Spontaneous rotational symmetry breaking in KTaO$_3$ interface superconductor

Strongly correlated electrons can display intriguing spontaneous broken symmetries in the ground state. Understanding these symmetry breaking states is fundamental to elucidating the various exotic quantum phases in condensed matter physics. Here, we report a pronounced spontaneous rotational symmetry breaking of the superconductivity at the interface of YAlO$_3$/KTaO$_3$ with superconducting transition temperature of 1.86 K and the thickness of superconducting layer as thin as 4.5 nm. Both the magnetoresistance and upper critical field under an applied in-plane magnetic field manifest striking asymmetric twofold oscillations deep inside the superconducting state, whereas the anisotropy vanishes in the normal state, demonstrating that it is an intrinsic property of the superconducting phase.

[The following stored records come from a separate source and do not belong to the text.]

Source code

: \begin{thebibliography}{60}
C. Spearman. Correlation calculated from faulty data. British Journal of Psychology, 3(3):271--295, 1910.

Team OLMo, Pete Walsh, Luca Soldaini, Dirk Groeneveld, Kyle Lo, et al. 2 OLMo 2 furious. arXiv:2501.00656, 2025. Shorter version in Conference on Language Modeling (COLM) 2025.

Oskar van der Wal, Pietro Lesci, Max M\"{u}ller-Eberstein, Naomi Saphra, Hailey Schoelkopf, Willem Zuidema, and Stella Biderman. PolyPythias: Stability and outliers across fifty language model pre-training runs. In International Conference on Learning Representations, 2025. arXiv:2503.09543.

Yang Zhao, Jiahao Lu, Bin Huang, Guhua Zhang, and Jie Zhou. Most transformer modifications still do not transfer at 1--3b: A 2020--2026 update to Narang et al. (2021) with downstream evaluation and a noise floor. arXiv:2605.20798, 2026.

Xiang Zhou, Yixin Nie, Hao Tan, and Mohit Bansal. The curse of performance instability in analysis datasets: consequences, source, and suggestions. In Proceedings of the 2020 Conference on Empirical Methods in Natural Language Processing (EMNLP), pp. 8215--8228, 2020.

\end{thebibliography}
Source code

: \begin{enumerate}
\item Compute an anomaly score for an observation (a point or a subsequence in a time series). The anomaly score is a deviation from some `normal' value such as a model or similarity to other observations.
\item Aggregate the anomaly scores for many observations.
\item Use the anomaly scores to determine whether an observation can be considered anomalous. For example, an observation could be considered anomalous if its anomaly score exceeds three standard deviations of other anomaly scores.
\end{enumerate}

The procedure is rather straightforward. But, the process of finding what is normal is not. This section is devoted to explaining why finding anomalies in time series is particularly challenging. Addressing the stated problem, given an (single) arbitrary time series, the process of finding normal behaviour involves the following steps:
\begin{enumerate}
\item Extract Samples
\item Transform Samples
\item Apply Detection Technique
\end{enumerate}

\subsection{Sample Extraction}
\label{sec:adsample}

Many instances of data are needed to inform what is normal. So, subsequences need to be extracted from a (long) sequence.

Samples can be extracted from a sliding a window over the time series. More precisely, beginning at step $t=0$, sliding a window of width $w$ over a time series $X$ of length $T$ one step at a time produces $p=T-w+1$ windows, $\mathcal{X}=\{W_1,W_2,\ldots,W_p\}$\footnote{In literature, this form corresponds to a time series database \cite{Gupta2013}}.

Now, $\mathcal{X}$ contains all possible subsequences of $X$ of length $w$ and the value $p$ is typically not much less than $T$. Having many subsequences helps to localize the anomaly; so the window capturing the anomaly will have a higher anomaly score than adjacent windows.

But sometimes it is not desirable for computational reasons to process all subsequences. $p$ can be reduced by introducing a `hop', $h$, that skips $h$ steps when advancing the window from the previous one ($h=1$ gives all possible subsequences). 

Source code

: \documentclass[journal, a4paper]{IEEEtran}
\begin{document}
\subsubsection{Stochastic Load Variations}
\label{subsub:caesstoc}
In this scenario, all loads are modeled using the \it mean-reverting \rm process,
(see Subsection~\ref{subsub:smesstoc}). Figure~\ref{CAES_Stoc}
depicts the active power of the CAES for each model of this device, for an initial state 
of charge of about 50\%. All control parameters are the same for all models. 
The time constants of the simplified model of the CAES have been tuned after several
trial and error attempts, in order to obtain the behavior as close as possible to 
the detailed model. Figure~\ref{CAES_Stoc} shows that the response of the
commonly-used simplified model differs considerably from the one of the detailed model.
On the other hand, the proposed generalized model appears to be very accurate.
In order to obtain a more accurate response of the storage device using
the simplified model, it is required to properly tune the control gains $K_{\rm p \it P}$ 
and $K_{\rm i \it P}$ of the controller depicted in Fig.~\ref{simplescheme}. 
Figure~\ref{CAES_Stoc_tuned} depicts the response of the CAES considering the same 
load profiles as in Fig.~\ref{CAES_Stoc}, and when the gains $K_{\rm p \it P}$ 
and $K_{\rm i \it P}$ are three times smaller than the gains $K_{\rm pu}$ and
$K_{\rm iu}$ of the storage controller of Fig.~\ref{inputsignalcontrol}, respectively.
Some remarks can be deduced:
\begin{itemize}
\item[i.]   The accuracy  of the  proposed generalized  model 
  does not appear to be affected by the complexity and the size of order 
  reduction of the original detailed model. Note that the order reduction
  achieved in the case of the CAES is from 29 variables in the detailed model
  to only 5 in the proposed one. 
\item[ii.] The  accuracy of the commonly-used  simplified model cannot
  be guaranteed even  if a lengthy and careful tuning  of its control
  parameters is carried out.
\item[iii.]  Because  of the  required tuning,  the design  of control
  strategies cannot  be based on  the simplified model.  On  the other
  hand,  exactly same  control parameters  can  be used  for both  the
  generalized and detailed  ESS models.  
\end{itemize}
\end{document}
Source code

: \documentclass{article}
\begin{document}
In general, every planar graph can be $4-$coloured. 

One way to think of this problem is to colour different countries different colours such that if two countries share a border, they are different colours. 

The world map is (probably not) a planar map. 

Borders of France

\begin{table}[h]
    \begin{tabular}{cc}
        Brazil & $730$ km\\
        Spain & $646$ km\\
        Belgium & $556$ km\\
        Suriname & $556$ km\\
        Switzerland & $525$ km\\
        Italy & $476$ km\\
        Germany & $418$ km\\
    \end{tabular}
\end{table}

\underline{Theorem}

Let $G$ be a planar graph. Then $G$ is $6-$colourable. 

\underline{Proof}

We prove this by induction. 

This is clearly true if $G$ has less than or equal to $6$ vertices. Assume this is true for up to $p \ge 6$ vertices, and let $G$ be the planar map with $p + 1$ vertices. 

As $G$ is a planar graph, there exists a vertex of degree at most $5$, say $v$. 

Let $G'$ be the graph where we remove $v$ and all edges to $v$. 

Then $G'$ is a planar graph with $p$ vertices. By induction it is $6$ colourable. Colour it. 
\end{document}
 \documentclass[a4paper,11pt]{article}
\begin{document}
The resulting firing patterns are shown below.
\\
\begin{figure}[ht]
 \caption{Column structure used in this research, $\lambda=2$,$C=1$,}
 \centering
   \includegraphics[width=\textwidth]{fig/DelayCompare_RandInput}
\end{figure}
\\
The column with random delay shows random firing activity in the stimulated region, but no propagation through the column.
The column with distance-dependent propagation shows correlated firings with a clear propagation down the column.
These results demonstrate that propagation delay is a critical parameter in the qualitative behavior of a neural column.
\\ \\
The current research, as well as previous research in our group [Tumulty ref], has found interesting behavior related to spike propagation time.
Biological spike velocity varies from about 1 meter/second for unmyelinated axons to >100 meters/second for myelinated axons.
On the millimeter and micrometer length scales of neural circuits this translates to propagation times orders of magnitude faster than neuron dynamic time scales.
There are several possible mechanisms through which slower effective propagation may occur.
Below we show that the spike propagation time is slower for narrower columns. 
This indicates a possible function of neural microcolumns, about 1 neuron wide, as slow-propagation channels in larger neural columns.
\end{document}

We attribute this behavior to the mixed-parity superconducting state with a mixture of $s$-wave and $p$-wave pairing components induced by strong electron correlation and spin-orbit coupling inherent to the inversion symmetry breaking at the interface of YAlO$_3$/KTaO$_3$. Our work demonstrates the unconventional character of the pairing interaction in the KTaO$_3$ interface superconductor and sheds new light on the pairing mechanism of unconventional superconductivity with inversion symmetry breaking.